Step 2: Map current → target¶

For each file/directory in the current layout, document where it goes in the v2 layout:

Current path v2 path Notes

Snakefile workflow/Snakefile May need to add generate_inputs if not present

config.yml config.yml (snakebids is ok with this) Add parse_args, analysis_levels sections

*.smk workflow/rules/*.smk Move includes

scripts/ workflow/scripts/ Update script: paths in rules

(new) run.py Generate snakebids entry point

(new) derivatives/preprocess/dataset_description.json BIDS metadata

Step 3: Identify blockers and decisions¶

Does the current Snakefile use generate_inputs() or manual pybids? If manual, what's the migration effort?

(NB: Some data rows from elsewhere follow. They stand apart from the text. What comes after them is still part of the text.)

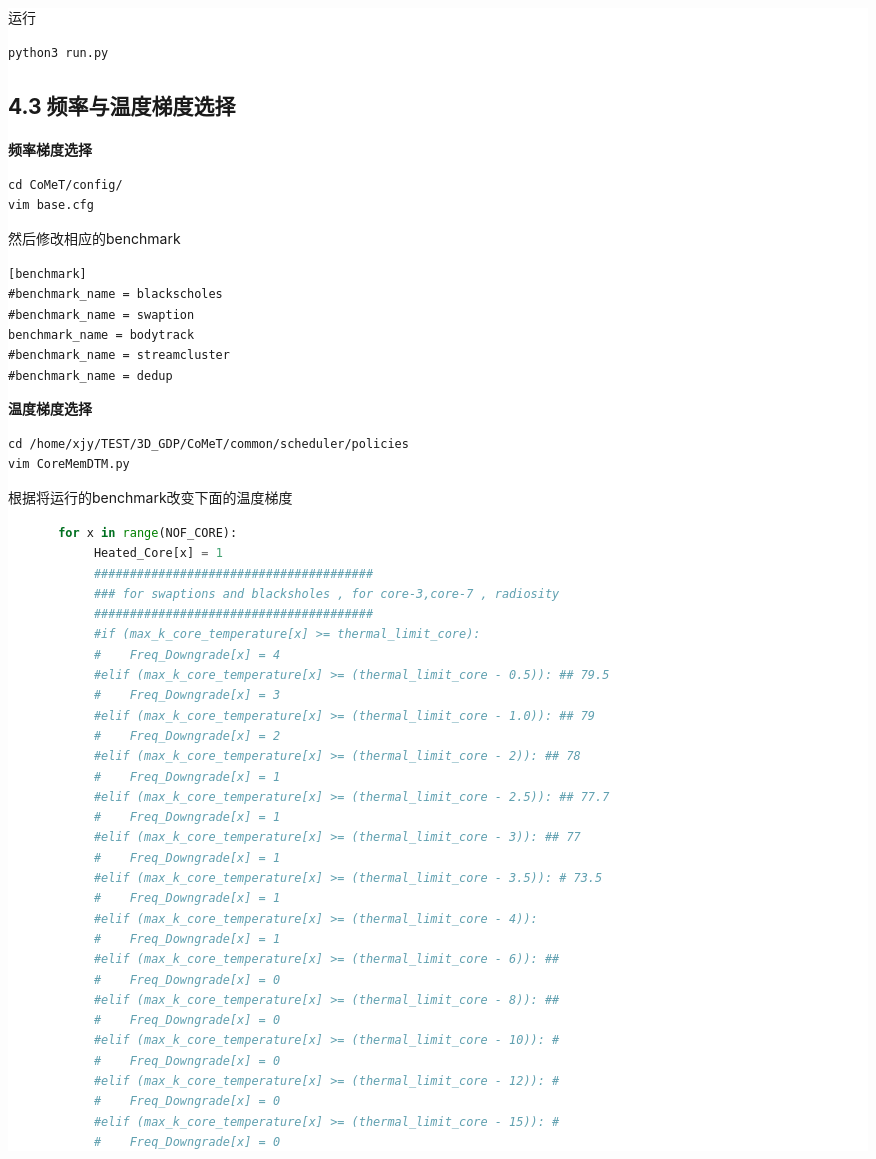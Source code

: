 运行

```shell
python3 run.py
```





## 4.3 频率与温度梯度选择

**频率梯度选择**

```shell
cd CoMeT/config/
vim base.cfg
```

然后修改相应的benchmark

```shell
[benchmark]
#benchmark_name = blackscholes
#benchmark_name = swaption
benchmark_name = bodytrack
#benchmark_name = streamcluster
#benchmark_name = dedup
```

**温度梯度选择**

```shell
cd /home/xjy/TEST/3D_GDP/CoMeT/common/scheduler/policies
vim CoreMemDTM.py
```

根据将运行的benchmark改变下面的温度梯度

```python
       for x in range(NOF_CORE):
            Heated_Core[x] = 1
            #######################################
            ### for swaptions and blacksholes , for core-3,core-7 , radiosity
            #######################################
            #if (max_k_core_temperature[x] >= thermal_limit_core):
            #    Freq_Downgrade[x] = 4
            #elif (max_k_core_temperature[x] >= (thermal_limit_core - 0.5)): ## 79.5
            #    Freq_Downgrade[x] = 3
            #elif (max_k_core_temperature[x] >= (thermal_limit_core - 1.0)): ## 79
            #    Freq_Downgrade[x] = 2 
            #elif (max_k_core_temperature[x] >= (thermal_limit_core - 2)): ## 78
            #    Freq_Downgrade[x] = 1
            #elif (max_k_core_temperature[x] >= (thermal_limit_core - 2.5)): ## 77.7
            #    Freq_Downgrade[x] = 1 
            #elif (max_k_core_temperature[x] >= (thermal_limit_core - 3)): ## 77
            #    Freq_Downgrade[x] = 1 
            #elif (max_k_core_temperature[x] >= (thermal_limit_core - 3.5)): # 73.5
            #    Freq_Downgrade[x] = 1 
            #elif (max_k_core_temperature[x] >= (thermal_limit_core - 4)): 
            #    Freq_Downgrade[x] = 1 
            #elif (max_k_core_temperature[x] >= (thermal_limit_core - 6)): ##
            #    Freq_Downgrade[x] = 0 
            #elif (max_k_core_temperature[x] >= (thermal_limit_core - 8)): ##
            #    Freq_Downgrade[x] = 0 
            #elif (max_k_core_temperature[x] >= (thermal_limit_core - 10)): #
            #    Freq_Downgrade[x] = 0 
            #elif (max_k_core_temperature[x] >= (thermal_limit_core - 12)): #
            #    Freq_Downgrade[x] = 0 
            #elif (max_k_core_temperature[x] >= (thermal_limit_core - 15)): #
            #    Freq_Downgrade[x] = 0
```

Are there hardcoded paths that assume the flat layout?

Are there cross-flow dependencies (other flows consuming preprocess outputs)?

Is derivatives/preprocess/ already a DataLad subdataset?

What config sections need to become parse_args CLI arguments?

Step 4: Write the migration guide¶

Write a step-by-step guide in the Result section with:

Pre-migration checklist — what to verify before starting

Directory restructure — exact commands/moves

Snakefile changes — what to add/modify (generate_inputs, configfile path, script paths)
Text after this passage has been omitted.